What the task asks |
Print every entry exactly once more, omitting each picture.
Dataset START
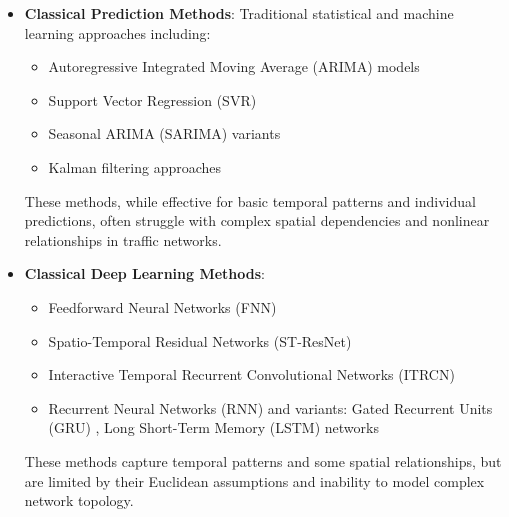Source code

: \documentclass[pdflatex,sn-mathphys-num]{sn-jnl}%
\theoremstyle{thmstyleone}%
\theoremstyle{thmstyletwo}%
\theoremstyle{thmstylethree}%
\begin{document}
\begin{itemize}
\item \textbf{Classical Prediction Methods}: Traditional statistical and machine learning approaches including:
  \begin{itemize}
  \item Autoregressive Integrated Moving Average (ARIMA) models \citep{Hamed1995Short, Fabian2003Modeling}
  \item Support Vector Regression (SVR) \citep{Smola2004A}
  \item Seasonal ARIMA (SARIMA) variants \citep{Lippi2013Short}
  \item Kalman filtering approaches \citep{Ojeda2013Adaptive}
  \end{itemize}
  These methods, while effective for basic temporal patterns and individual predictions, often struggle with complex spatial dependencies and nonlinear relationships in traffic networks.

\item \textbf{Classical Deep Learning Methods}:
  \begin{itemize}
  \item Feedforward Neural Networks (FNN) \citep{Park2010Forecasting}
  \item Spatio-Temporal Residual Networks (ST-ResNet) \citep{Zhang2016Deep}
  \item Interactive Temporal Recurrent Convolutional Networks (ITRCN) \citep{Cao2017Interactive}
  \item Recurrent Neural Networks (RNN) and variants: Gated Recurrent Units (GRU) \citep{Cao2017Interactive}, Long Short-Term Memory (LSTM) networks \citep{Fu2017Using, KHAN20253369}
  \end{itemize}
  These methods capture temporal patterns and some spatial relationships, but are limited by their Euclidean assumptions and inability to model complex network topology.


\end{itemize}
\end{document}
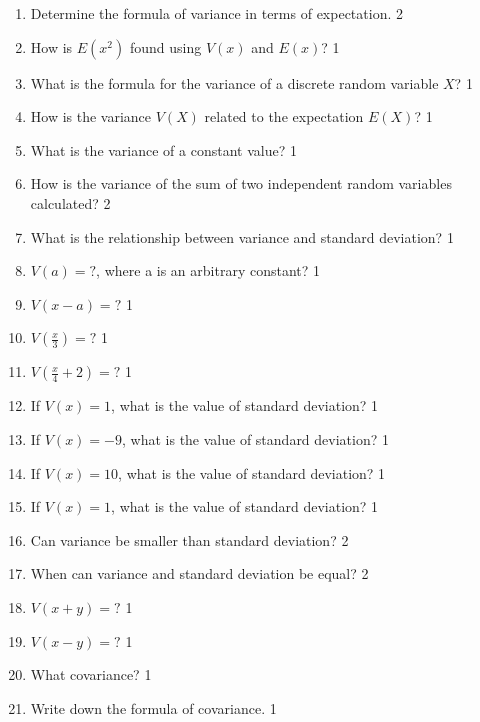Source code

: \documentclass[a4paper,oneside]{book}
\begin{document}
\begin{enumerate}
 \item Determine the formula of variance in terms of expectation. \hfill 2

\item How is \( E(x^2) \) found using \( V(x) \) and \( E(x) \)? \hfill 1

\item What is the formula for the variance of a discrete random variable \( X \)? \hfill 1

\item How is the variance \( V(X) \) related to the expectation \( E(X) \)? \hfill 1

\item What is the variance of a constant value? \hfill 1

\item How is the variance of the sum of two independent random variables calculated? \hfill 2

\item What is the relationship between variance and standard deviation? \hfill 1

\item $V(a) = ?$, where a is an arbitrary constant?  \hfill 1

\item $V(x-a) = ?$  \hfill 1

\item $V(\frac x3) = ?$  \hfill 1

\item $V(\frac x4 + 2) = ?$  \hfill 1

\item If $V(x) = 1$, what is the value of standard deviation? \hfill 1

\item If $V(x) = -9$, what is the value of standard deviation? \hfill 1

\item If $V(x) = 10$, what is the value of standard deviation? \hfill 1

\item If $V(x) = 1$, what is the value of standard deviation? \hfill 1

\item Can variance be smaller than standard deviation? \hfill 2

\item When can variance and standard deviation be equal? \hfill 2

\item $V(x + y)=?$ \hfill 1

\item $V(x - y)=?$ \hfill 1

\item What covariance? \hfill 1

\item Write down the formula of covariance. \hfill 1


\end{enumerate}
\end{document}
Dataset END
Solved problem |
Source code

: \documentclass[pdflatex,sn-mathphys-num]{sn-jnl}%
\theoremstyle{thmstyleone}%
\theoremstyle{thmstyletwo}%
\theoremstyle{thmstylethree}%
\begin{document}
\begin{itemize}
\item \textbf{Classical Prediction Methods}: Traditional statistical and machine learning approaches including:
  \begin{itemize}
  \item Autoregressive Integrated Moving Average (ARIMA) models \citep{Hamed1995Short, Fabian2003Modeling}
  \item Support Vector Regression (SVR) \citep{Smola2004A}
  \item Seasonal ARIMA (SARIMA) variants \citep{Lippi2013Short}
  \item Kalman filtering approaches \citep{Ojeda2013Adaptive}
  \end{itemize}
  These methods, while effective for basic temporal patterns and individual predictions, often struggle with complex spatial dependencies and nonlinear relationships in traffic networks.

\item \textbf{Classical Deep Learning Methods}:
  \begin{itemize}
  \item Feedforward Neural Networks (FNN) \citep{Park2010Forecasting}
  \item Spatio-Temporal Residual Networks (ST-ResNet) \citep{Zhang2016Deep}
  \item Interactive Temporal Recurrent Convolutional Networks (ITRCN) \citep{Cao2017Interactive}
  \item Recurrent Neural Networks (RNN) and variants: Gated Recurrent Units (GRU) \citep{Cao2017Interactive}, Long Short-Term Memory (LSTM) networks \citep{Fu2017Using, KHAN20253369}
  \end{itemize}
  These methods capture temporal patterns and some spatial relationships, but are limited by their Euclidean assumptions and inability to model complex network topology.


\end{itemize}
\end{document}
Source code

: \documentclass[a4paper,oneside]{book}
\begin{document}
\begin{enumerate}
 \item Determine the formula of variance in terms of expectation. \hfill 2

\item How is \( E(x^2) \) found using \( V(x) \) and \( E(x) \)? \hfill 1

\item What is the formula for the variance of a discrete random variable \( X \)? \hfill 1

\item How is the variance \( V(X) \) related to the expectation \( E(X) \)? \hfill 1

\item What is the variance of a constant value? \hfill 1

\item How is the variance of the sum of two independent random variables calculated? \hfill 2

\item What is the relationship between variance and standard deviation? \hfill 1

\item $V(a) = ?$, where a is an arbitrary constant?  \hfill 1

\item $V(x-a) = ?$  \hfill 1

\item $V(\frac x3) = ?$  \hfill 1

\item $V(\frac x4 + 2) = ?$  \hfill 1

\item If $V(x) = 1$, what is the value of standard deviation? \hfill 1

\item If $V(x) = -9$, what is the value of standard deviation? \hfill 1

\item If $V(x) = 10$, what is the value of standard deviation? \hfill 1

\item If $V(x) = 1$, what is the value of standard deviation? \hfill 1

\item Can variance be smaller than standard deviation? \hfill 2

\item When can variance and standard deviation be equal? \hfill 2

\item $V(x + y)=?$ \hfill 1

\item $V(x - y)=?$ \hfill 1

\item What covariance? \hfill 1

\item Write down the formula of covariance. \hfill 1


\end{enumerate}
\end{document}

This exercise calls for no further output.